I have to sell my book as well as write it?


This is a guest post from Paul Lonergan, an author, a ghost-writer and a copywriter. For more than 20 years he’s been using words to sell everything from stock-broking services to beauty products to industrial cleaning products and more. And the big secret? The product might change but the techniques don’t. It’s all just product…

Yup. The world has changed. The author as artiste is no more. Whether you’re fixated on a publishing deal, or whether you’re happy with the self-publishing route, both choices have an expectation that you’ll sell your own book with blogs, web sites, PR material, book trailers and you tube videos.

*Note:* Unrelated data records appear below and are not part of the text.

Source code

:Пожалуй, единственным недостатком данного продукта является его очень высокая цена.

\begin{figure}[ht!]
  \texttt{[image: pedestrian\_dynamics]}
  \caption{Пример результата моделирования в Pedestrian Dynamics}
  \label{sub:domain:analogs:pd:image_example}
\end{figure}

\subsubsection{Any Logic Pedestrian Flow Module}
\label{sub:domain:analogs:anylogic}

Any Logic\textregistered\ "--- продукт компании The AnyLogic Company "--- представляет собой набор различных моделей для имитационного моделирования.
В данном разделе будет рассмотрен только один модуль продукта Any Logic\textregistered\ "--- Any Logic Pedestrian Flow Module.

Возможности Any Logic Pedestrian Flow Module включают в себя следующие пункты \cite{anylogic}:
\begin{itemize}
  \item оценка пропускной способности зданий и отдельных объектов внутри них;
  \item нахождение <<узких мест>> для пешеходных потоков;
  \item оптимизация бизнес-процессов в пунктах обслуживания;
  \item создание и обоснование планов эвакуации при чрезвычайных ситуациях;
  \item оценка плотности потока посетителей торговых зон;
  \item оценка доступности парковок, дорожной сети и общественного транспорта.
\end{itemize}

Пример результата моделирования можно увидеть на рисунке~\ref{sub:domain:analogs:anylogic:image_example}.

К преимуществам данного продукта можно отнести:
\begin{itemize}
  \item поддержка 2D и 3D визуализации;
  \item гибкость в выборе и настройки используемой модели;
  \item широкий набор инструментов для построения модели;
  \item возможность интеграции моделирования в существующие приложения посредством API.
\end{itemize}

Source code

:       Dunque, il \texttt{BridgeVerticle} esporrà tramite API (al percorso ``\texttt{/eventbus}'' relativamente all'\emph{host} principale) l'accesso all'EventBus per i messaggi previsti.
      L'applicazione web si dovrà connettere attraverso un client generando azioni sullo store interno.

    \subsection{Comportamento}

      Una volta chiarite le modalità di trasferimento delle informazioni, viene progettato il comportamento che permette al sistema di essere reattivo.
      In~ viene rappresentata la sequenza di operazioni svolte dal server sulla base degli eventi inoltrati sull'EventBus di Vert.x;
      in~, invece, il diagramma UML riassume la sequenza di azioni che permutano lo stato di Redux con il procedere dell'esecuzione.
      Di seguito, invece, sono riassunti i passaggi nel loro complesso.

So how hard can it be? You can write, right? So writing words that sell can’t be that different to writing words that entertain, can it? Try polar opposite.

In a nutshell, an author describes the scene, explores the characters, describes the action and keeps the reader enthralled with creative twists and turns. A copywriter, the person in an advertising agency who writes the actual words in a TV ad, brochure or web site, takes description and turns it into benefit. Benefit? In other words, a copywriter comes up with the  ‘what’s in it for me?’ By turning features or description into benefit the copywriter makes the reader understand why this product is perfect for the needs, aspirations or desires of the reader. And then tells him how to achieve that desire… by buying the product.

So, resigned to selling? Good. If you’re a writer with a hot book, here’s how to sell it.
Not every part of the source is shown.